* Exercise requirements
In the material below, find the line containing "The reconstruction of" and the line containing "for active drug.", then reproduce exactly both of them and every line between, and nothing else.

* Data to use
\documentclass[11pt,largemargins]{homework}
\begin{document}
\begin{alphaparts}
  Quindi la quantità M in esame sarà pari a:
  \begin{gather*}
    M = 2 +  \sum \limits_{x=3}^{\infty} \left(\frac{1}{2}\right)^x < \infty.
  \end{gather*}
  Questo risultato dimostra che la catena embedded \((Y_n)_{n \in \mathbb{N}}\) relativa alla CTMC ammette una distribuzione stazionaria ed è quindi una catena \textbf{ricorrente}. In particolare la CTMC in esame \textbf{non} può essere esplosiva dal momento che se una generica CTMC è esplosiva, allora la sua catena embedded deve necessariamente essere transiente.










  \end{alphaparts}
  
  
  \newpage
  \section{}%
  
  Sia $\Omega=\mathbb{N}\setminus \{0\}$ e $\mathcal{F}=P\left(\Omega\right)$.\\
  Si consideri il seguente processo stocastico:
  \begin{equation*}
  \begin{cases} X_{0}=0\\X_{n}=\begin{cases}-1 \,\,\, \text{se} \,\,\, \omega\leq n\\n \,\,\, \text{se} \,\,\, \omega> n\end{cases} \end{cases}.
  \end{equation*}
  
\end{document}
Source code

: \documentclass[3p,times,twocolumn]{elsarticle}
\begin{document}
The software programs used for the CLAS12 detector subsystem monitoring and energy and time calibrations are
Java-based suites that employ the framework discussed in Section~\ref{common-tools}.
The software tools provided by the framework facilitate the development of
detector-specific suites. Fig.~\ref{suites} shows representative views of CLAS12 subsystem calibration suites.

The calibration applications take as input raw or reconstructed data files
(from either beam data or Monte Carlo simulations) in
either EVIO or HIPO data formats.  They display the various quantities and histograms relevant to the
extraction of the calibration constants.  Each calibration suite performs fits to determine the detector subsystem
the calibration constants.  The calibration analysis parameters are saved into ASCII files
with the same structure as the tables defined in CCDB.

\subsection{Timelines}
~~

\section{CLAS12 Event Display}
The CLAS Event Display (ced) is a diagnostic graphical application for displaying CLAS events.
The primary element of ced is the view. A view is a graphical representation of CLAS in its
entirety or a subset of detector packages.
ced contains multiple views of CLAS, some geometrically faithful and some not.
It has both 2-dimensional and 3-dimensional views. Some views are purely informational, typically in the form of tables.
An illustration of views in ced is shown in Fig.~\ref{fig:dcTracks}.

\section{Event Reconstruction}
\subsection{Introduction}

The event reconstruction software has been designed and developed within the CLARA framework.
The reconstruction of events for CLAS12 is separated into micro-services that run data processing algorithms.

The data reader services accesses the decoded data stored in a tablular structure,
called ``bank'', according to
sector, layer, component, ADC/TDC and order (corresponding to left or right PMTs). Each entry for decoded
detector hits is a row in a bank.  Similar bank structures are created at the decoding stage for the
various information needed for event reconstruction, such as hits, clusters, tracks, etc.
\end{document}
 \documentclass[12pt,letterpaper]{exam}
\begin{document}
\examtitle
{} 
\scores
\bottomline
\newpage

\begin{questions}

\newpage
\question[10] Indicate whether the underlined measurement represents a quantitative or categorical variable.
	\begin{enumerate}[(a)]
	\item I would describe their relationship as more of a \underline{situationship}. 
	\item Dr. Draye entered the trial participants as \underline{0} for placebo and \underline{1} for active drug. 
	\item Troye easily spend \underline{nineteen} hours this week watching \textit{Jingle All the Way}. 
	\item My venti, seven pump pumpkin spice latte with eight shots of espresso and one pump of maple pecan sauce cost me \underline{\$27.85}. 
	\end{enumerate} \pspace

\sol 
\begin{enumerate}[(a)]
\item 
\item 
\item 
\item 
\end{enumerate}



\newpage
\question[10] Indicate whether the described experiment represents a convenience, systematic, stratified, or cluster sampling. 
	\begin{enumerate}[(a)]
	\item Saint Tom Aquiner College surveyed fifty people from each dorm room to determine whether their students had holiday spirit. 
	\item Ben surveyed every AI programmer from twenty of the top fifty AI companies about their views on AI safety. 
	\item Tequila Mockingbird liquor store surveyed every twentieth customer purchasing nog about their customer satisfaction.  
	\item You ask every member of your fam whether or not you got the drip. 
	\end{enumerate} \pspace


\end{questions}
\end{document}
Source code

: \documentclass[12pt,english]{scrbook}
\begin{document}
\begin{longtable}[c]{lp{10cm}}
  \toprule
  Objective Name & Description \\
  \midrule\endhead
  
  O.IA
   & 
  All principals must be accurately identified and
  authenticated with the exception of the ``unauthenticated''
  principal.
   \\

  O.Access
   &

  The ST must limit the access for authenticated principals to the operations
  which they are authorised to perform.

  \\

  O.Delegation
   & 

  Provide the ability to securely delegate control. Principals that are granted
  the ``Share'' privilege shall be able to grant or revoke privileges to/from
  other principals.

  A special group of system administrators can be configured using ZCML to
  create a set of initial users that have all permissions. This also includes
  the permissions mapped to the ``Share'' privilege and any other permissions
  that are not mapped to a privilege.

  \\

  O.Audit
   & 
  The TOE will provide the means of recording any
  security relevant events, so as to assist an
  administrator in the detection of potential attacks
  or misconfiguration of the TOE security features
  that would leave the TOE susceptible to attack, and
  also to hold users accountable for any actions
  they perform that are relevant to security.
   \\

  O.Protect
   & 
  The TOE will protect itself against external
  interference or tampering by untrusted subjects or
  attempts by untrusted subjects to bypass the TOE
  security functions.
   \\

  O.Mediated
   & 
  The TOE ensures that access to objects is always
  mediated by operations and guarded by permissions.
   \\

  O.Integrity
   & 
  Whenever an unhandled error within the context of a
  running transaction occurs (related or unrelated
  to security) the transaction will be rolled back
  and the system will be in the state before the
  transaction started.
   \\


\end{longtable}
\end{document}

* Answer to this problem
The reconstruction of events for CLAS12 is separated into micro-services that run data processing algorithms.

The data reader services accesses the decoded data stored in a tablular structure,
called ``bank'', according to
sector, layer, component, ADC/TDC and order (corresponding to left or right PMTs). Each entry for decoded
detector hits is a row in a bank.  Similar bank structures are created at the decoding stage for the
various information needed for event reconstruction, such as hits, clusters, tracks, etc.
\end{document}
 \documentclass[12pt,letterpaper]{exam}
\begin{document}
\examtitle
{} 
\scores
\bottomline
\newpage

\begin{questions}

\newpage
\question[10] Indicate whether the underlined measurement represents a quantitative or categorical variable.
	\begin{enumerate}[(a)]
	\item I would describe their relationship as more of a \underline{situationship}. 
	\item Dr. Draye entered the trial participants as \underline{0} for placebo and \underline{1} for active drug. 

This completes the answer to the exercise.